Rabu, 07 Agustus 2013

bukan negeri (pen)dongeng



Resensi
Judul               : Republik #jancukers
Penulis             : Sujiwo Tejo
Tahun Terbit    : November 2012
Tebal halaman : xiv + 400 halaman
Resensator       : Izadatul Hasanah
Bukan Negeri Pen(Dongeng)
Di sebuah negeri dengan nama Republik #Jancukers, semua orang diperlakukan sama. Tidak diperkenankan masyarakatnya berperilaku gengsi, munafik, sopan santun karena pencitraan bahkan korupsi. Justru, masyarakat harus berbuat ngawur, bebas dan merdeka untuk menjaga stabilitas keamanan dan kerukunan bernegara.

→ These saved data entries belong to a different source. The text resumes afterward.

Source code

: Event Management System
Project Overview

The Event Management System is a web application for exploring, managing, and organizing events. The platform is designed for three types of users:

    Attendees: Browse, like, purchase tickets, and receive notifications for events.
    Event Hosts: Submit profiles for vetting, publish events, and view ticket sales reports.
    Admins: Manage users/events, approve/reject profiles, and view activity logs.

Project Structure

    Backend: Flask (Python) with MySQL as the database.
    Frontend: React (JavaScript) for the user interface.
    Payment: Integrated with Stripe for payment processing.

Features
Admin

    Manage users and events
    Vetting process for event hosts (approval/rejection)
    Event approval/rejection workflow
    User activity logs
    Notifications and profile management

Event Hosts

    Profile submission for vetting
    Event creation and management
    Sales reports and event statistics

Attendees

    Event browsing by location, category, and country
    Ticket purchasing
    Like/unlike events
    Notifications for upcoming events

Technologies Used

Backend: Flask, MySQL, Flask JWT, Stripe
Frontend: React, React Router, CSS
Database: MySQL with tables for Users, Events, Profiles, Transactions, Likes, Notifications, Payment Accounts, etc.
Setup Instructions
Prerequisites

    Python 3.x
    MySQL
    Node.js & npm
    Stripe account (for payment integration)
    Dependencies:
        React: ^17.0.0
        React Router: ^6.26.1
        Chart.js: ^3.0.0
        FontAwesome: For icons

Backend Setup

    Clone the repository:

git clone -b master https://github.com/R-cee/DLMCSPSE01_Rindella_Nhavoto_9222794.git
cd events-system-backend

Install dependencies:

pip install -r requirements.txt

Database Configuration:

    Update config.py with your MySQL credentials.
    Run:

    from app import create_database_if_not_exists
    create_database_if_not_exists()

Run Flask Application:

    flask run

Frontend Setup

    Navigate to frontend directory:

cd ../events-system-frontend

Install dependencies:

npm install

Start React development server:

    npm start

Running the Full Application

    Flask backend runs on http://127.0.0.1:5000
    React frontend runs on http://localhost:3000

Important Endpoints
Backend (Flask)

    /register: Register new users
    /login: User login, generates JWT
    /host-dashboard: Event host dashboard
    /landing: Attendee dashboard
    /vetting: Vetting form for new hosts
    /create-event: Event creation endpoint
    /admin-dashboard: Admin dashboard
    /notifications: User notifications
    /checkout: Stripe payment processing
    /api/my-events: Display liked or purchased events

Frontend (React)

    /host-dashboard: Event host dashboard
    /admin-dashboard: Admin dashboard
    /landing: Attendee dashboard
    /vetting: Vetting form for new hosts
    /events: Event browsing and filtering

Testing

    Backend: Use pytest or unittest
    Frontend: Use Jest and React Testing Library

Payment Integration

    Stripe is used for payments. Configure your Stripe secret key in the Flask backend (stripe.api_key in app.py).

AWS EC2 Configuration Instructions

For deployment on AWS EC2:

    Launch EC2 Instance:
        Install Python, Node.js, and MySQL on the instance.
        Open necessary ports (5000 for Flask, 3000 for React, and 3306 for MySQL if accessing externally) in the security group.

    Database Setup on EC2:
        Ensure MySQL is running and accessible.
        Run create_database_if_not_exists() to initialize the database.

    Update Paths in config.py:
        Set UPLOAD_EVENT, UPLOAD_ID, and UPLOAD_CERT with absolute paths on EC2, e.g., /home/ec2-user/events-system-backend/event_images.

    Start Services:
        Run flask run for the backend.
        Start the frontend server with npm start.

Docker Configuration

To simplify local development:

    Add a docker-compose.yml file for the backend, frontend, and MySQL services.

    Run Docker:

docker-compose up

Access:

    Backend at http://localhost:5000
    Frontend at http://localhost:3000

Kenapa bisa begitu? Pada dasarnya, penulis buku yang dikenal dengan “dalang edan” ini memimpikan sebuah Negeri ideal sebagai antithesis dari keadaan Indonesia sekarang. Dengan judul buku negeri #Jancukers yang berarti negeri bagi para orang jancuk, memiliki dorongan untuk mencairkan kebekuan tata Negara dan menafikan segala niat yang berbau kebusukan dan merugikan orang lain. Negeri ini dibangun dengan ketulusan dan keakraban demi kebaikan bersama.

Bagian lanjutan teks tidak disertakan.